Fondatrice de Welcoming Diasporas et d’Africa is Calling you (#AICY17), Isabelle Berrier s’affirme clairement « afro-optimiste ». Consultante en création de start-ups en Afrique depuis plus de dix ans, elle met son expertise et son engagement au service des porteurs de projets d’entreprise des diasporas. Sa méthode de travail, avec toute l’équipe Welcoming Diasporas : la co-construction.
« Dès le commencement de Welcoming diasporas, la start-up à but non lucratif d’afro-optimistes issue de la société civile que nous avons créée en 2016, nous avons engagé une démarche de co-construction. Nous nous sommes retrouvés dans les locaux d’Ashoka [réseau d’entrepreneurs sociaux pour l’innovation sociale, ndlr] afin d’échanger avec les différents acteurs parisiens de l’accompagnement et du financement des diasporas.

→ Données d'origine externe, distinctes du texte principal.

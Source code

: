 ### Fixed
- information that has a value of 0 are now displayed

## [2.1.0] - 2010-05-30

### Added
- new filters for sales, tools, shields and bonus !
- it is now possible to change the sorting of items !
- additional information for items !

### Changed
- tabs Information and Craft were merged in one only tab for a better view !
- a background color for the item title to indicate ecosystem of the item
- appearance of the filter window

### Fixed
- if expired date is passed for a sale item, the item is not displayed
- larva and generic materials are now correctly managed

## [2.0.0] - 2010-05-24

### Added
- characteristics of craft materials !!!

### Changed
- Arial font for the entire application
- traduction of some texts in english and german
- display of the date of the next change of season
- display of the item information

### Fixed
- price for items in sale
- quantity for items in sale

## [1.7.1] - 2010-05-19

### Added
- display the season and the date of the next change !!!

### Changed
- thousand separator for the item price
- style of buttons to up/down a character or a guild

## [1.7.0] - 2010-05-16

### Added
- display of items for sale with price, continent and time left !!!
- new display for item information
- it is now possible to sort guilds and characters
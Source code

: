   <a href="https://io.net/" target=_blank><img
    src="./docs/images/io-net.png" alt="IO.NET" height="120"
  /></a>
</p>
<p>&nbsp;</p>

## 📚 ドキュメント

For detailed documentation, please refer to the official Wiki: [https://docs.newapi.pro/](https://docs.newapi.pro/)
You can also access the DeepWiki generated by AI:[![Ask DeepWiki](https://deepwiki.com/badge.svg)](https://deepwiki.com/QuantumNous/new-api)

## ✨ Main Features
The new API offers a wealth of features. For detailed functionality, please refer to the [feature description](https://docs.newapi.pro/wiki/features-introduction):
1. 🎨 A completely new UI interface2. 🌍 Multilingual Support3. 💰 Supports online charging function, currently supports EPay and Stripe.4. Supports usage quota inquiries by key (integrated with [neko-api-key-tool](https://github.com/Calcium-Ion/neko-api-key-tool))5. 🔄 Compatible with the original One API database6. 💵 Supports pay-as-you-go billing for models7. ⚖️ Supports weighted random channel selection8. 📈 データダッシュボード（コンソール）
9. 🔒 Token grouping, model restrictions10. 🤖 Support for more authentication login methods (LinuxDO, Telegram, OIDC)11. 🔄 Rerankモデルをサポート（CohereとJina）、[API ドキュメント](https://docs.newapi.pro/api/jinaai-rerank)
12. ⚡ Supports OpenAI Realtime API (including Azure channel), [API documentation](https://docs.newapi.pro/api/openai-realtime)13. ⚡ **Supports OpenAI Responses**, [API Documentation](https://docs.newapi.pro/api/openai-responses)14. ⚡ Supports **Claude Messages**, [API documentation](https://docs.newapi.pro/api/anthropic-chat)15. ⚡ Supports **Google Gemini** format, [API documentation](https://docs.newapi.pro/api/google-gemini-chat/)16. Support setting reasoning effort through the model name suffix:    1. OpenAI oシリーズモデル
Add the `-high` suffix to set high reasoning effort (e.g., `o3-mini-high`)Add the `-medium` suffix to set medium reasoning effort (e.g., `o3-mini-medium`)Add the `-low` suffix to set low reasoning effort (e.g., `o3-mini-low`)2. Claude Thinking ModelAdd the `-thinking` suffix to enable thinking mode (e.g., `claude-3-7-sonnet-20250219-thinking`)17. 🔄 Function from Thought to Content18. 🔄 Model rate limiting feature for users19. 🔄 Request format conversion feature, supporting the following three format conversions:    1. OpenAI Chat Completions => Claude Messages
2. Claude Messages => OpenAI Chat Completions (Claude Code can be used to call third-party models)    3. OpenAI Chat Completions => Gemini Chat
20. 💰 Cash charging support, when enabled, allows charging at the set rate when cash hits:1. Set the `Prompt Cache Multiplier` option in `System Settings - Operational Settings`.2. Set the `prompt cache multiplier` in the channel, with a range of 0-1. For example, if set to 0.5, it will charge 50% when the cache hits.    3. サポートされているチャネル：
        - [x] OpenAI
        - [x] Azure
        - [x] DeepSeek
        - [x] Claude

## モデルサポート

Nous étions à
la recherche d’une approche optimale, mais avec un objectif déjà bien identifié : créer une plateforme collaborative pour fédérer les initiatives entrepreneuriales portées par les diasporas africaines. »
Diplômée de Sciences Po Bordeaux (section Relations Internationales avec spécialisation sur l’Afrique, la micro-entreprise et la microfiance), Isabelle Berrier bénéficie d’une solide expérience dans ce domaine : voilà dix ans et plus qu’elle travaille avec le continent africain, « toujours pour des structures locales » exerçant son métier de consultante en création d’entreprises, de direction d’études de marché, d’accompagnement à la recherche de financements et à la création d’incubateurs.
« J’ai fait des consultances à l’entrepreneuriat féminin et à la création d’entreprises de diasporas sur le continent. Le premier projet de ce type que j’ai eu à étudier, c’était en 2008. Dix ans, déjà ! C’est à cette époque que j’ai pris conscience de l’importance des diasporas. »
Un sondage surprenant et décisif conduit à lancer l’appel « Africa is Calling You »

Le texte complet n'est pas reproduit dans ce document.